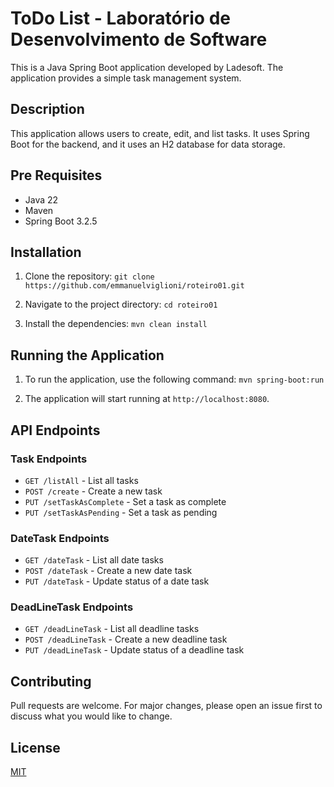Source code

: # ToDo List - Laboratório de Desenvolvimento de Software

This is a Java Spring Boot application developed by Ladesoft. The application provides a simple task management system.

## Description

This application allows users to create, edit, and list tasks. It uses Spring Boot for the backend, and it uses an H2 database for data storage.

## Pre Requisites

- Java 22
- Maven
- Spring Boot 3.2.5

## Installation

1. Clone the repository:
`git clone https://github.com/emmanuelviglioni/roteiro01.git`

2. Navigate to the project directory:
`cd roteiro01`

3. Install the dependencies:
`mvn clean install`

## Running the Application

1. To run the application, use the following command:
`mvn spring-boot:run`

2. The application will start running at `http://localhost:8080`.

## API Endpoints

### Task Endpoints
- `GET /listAll` - List all tasks
- `POST /create` - Create a new task
- `PUT /setTaskAsComplete` - Set a task as complete
- `PUT /setTaskAsPending` - Set a task as pending

### DateTask Endpoints
- `GET /dateTask` - List all date tasks
- `POST /dateTask` - Create a new date task
- `PUT /dateTask` - Update status of a date task

### DeadLineTask Endpoints
- `GET /deadLineTask` - List all deadline tasks
- `POST /deadLineTask` - Create a new deadline task
- `PUT /deadLineTask` - Update status of a deadline task

## Contributing

Pull requests are welcome. For major changes, please open an issue first to discuss what you would like to change.

## License

[MIT](https://choosealicense.com/licenses/mit/)
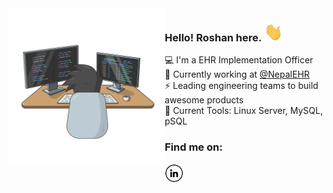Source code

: <img src="https://raw.githubusercontent.com/rthway/rthway/master/developer.svg" width="250px" align="left" />

###  Hello! Roshan here. <img src="https://raw.githubusercontent.com/rthway/rthway/master/hi.gif" width="30px" height="30px"/>

:computer:  I'm a EHR Implementation Officer   
:briefcase: Currently working at [@NepalEHR](https://github.com/nepalehr)      
:zap: Leading engineering teams to build awesome products    
:wrench: Current Tools: Linux Server, MySQL, pSQL 

### Find me on:

<a href="https://www.linkedin.com/in/roshan-kumar-thapa-16aa5b107" target="_blank"><img src="https://raw.githubusercontent.com/rthway/rthway/master/linkedin.png" alt="Twitter" width="30"></a>

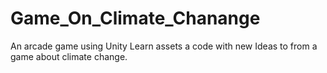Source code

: # Game_On_Climate_Chanange
An arcade game using Unity Learn assets a code with new Ideas to from a game about climate change.
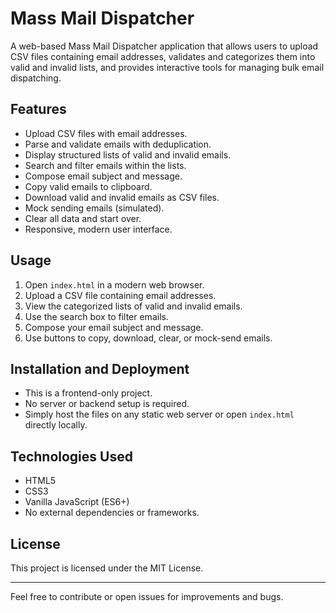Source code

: # Mass Mail Dispatcher

A web-based Mass Mail Dispatcher application that allows users to upload CSV files containing email addresses, validates and categorizes them into valid and invalid lists, and provides interactive tools for managing bulk email dispatching.

## Features

- Upload CSV files with email addresses.
- Parse and validate emails with deduplication.
- Display structured lists of valid and invalid emails.
- Search and filter emails within the lists.
- Compose email subject and message.
- Copy valid emails to clipboard.
- Download valid and invalid emails as CSV files.
- Mock sending emails (simulated).
- Clear all data and start over.
- Responsive, modern user interface.

## Usage

1. Open `index.html` in a modern web browser.
2. Upload a CSV file containing email addresses.
3. View the categorized lists of valid and invalid emails.
4. Use the search box to filter emails.
5. Compose your email subject and message.
6. Use buttons to copy, download, clear, or mock-send emails.

## Installation and Deployment

- This is a frontend-only project.
- No server or backend setup is required.
- Simply host the files on any static web server or open `index.html` directly locally.

## Technologies Used

- HTML5
- CSS3
- Vanilla JavaScript (ES6+)
- No external dependencies or frameworks.

## License

This project is licensed under the MIT License.

---

Feel free to contribute or open issues for improvements and bugs.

▶ WHAT THE TASK REQUIRES
Retype exactly. Include each line from the start of the material through the line holding "EHR Implementation Officer", and leave the pictures out.

▶ ANSWER BELOW
Source code

: # ToDo List - Laboratório de Desenvolvimento de Software

This is a Java Spring Boot application developed by Ladesoft. The application provides a simple task management system.

## Description

This application allows users to create, edit, and list tasks. It uses Spring Boot for the backend, and it uses an H2 database for data storage.

## Pre Requisites

- Java 22
- Maven
- Spring Boot 3.2.5

## Installation

1. Clone the repository:
`git clone https://github.com/emmanuelviglioni/roteiro01.git`

2. Navigate to the project directory:
`cd roteiro01`

3. Install the dependencies:
`mvn clean install`

## Running the Application

1. To run the application, use the following command:
`mvn spring-boot:run`

2. The application will start running at `http://localhost:8080`.

## API Endpoints

### Task Endpoints
- `GET /listAll` - List all tasks
- `POST /create` - Create a new task
- `PUT /setTaskAsComplete` - Set a task as complete
- `PUT /setTaskAsPending` - Set a task as pending

### DateTask Endpoints
- `GET /dateTask` - List all date tasks
- `POST /dateTask` - Create a new date task
- `PUT /dateTask` - Update status of a date task

### DeadLineTask Endpoints
- `GET /deadLineTask` - List all deadline tasks
- `POST /deadLineTask` - Create a new deadline task
- `PUT /deadLineTask` - Update status of a deadline task

## Contributing

Pull requests are welcome. For major changes, please open an issue first to discuss what you would like to change.

## License

[MIT](https://choosealicense.com/licenses/mit/)
Source code

: <img src="https://raw.githubusercontent.com/rthway/rthway/master/developer.svg" width="250px" align="left" />

###  Hello! Roshan here. <img src="https://raw.githubusercontent.com/rthway/rthway/master/hi.gif" width="30px" height="30px"/>

:computer:  I'm a EHR Implementation Officer   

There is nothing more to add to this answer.